- Your task:
Return the line containing "- [GitHub - gitbucket/gitbucket: A" and all lines after it exactly; stop at the end of the material.
**** Records supplied ****
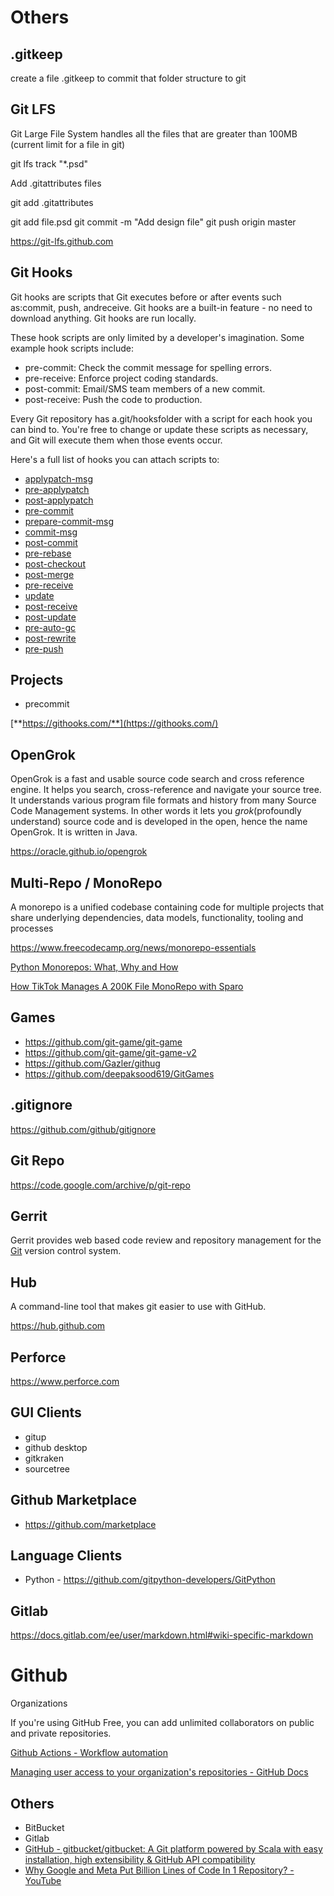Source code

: # Others

## .gitkeep

create a file .gitkeep to commit that folder structure to git

## Git LFS

Git Large File System handles all the files that are greater than 100MB (current limit for a file in git)

git lfs track "*.psd"

Add .gitattributes files

git add .gitattributes

git add file.psd
git commit -m "Add design file"
git push origin master

https://git-lfs.github.com

## Git Hooks

Git hooks are scripts that Git executes before or after events such as:commit, push, andreceive. Git hooks are a built-in feature - no need to download anything. Git hooks are run locally.

These hook scripts are only limited by a developer's imagination. Some example hook scripts include:

- pre-commit: Check the commit message for spelling errors.
- pre-receive: Enforce project coding standards.
- post-commit: Email/SMS team members of a new commit.
- post-receive: Push the code to production.

Every Git repository has a.git/hooksfolder with a script for each hook you can bind to. You're free to change or update these scripts as necessary, and Git will execute them when those events occur.

Here's a full list of hooks you can attach scripts to:

- [applypatch-msg](https://github.com/git/git/blob/master/templates/hooks--applypatch-msg.sample)
- [pre-applypatch](https://github.com/git/git/blob/master/templates/hooks--pre-applypatch.sample)
- [post-applypatch](https://github.com/git/git/blob/master/Documentation/githooks.txt#L74)
- [pre-commit](https://github.com/git/git/blob/master/templates/hooks--pre-commit.sample)
- [prepare-commit-msg](https://github.com/git/git/blob/master/templates/hooks--prepare-commit-msg.sample)
- [commit-msg](https://github.com/git/git/blob/master/templates/hooks--commit-msg.sample)
- [post-commit](https://github.com/git/git/blob/master/Documentation/githooks.txt#L142)
- [pre-rebase](https://github.com/git/git/blob/master/templates/hooks--pre-rebase.sample)
- [post-checkout](https://github.com/git/git/blob/master/Documentation/githooks.txt#L160)
- [post-merge](https://github.com/git/git/blob/master/Documentation/githooks.txt#L178)
- [pre-receive](https://github.com/git/git/blob/master/Documentation/githooks.txt#L221)
- [update](https://github.com/git/git/blob/master/templates/hooks--update.sample)
- [post-receive](https://github.com/git/git/blob/master/Documentation/githooks.txt#L295)
- [post-update](https://github.com/git/git/blob/master/templates/hooks--post-update.sample)
- [pre-auto-gc](https://github.com/git/git/blob/master/Documentation/githooks.txt#L387)
- [post-rewrite](https://github.com/git/git/blob/master/Documentation/githooks.txt#L394)
- [pre-push](https://github.com/git/git/blob/master/Documentation/githooks.txt#L192)

## Projects

- precommit

[**https://githooks.com/**](https://githooks.com/)

## OpenGrok

OpenGrok is a fast and usable source code search and cross reference engine. It helps you search, cross-reference and navigate your source tree. It understands various program file formats and history from many Source Code Management systems. In other words it lets you *grok*(profoundly understand) source code and is developed in the open, hence the name OpenGrok. It is written in Java.

https://oracle.github.io/opengrok

## Multi-Repo / MonoRepo

A monorepo is a unified codebase containing code for multiple projects that share underlying dependencies, data models, functionality, tooling and processes

https://www.freecodecamp.org/news/monorepo-essentials

[Python Monorepos: What, Why and How](https://www.youtube.com/watch?v=1qurVKSYVqY)

[How TikTok Manages A 200K File MonoRepo with Sparo](https://blog.bytebytego.com/p/how-tiktok-manages-a-200k-file-monorepo)

## Games

- https://github.com/git-game/git-game
- https://github.com/git-game/git-game-v2
- https://github.com/Gazler/githug
- https://github.com/deepaksood619/GitGames

## .gitignore

https://github.com/github/gitignore

## Git Repo

https://code.google.com/archive/p/git-repo

## Gerrit

Gerrit provides web based code review and repository management for the [Git](http://git-scm.com/) version control system.

## Hub

A command-line tool that makes git easier to use with GitHub.

https://hub.github.com

## Perforce

https://www.perforce.com

## GUI Clients

- gitup
- github desktop
- gitkraken
- sourcetree

## Github Marketplace

- https://github.com/marketplace

## Language Clients

- Python - https://github.com/gitpython-developers/GitPython

## Gitlab

https://docs.gitlab.com/ee/user/markdown.html#wiki-specific-markdown

# Github

Organizations

If you're using GitHub Free, you can add unlimited collaborators on public and private repositories.

[Github Actions - Workflow automation](devops/others/other-cicd.md)

[Managing user access to your organization's repositories - GitHub Docs](https://docs.github.com/en/organizations/managing-user-access-to-your-organizations-repositories)

## Others

- BitBucket
- Gitlab
- [GitHub - gitbucket/gitbucket: A Git platform powered by Scala with easy installation, high extensibility & GitHub API compatibility](https://github.com/gitbucket/gitbucket)
- [Why Google and Meta Put Billion Lines of Code In 1 Repository? - YouTube](https://www.youtube.com/watch?v=x3cANGNPyx0)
****
- Solved problem:
- [GitHub - gitbucket/gitbucket: A Git platform powered by Scala with easy installation, high extensibility & GitHub API compatibility](https://github.com/gitbucket/gitbucket)
- [Why Google and Meta Put Billion Lines of Code In 1 Repository? - YouTube](https://www.youtube.com/watch?v=x3cANGNPyx0)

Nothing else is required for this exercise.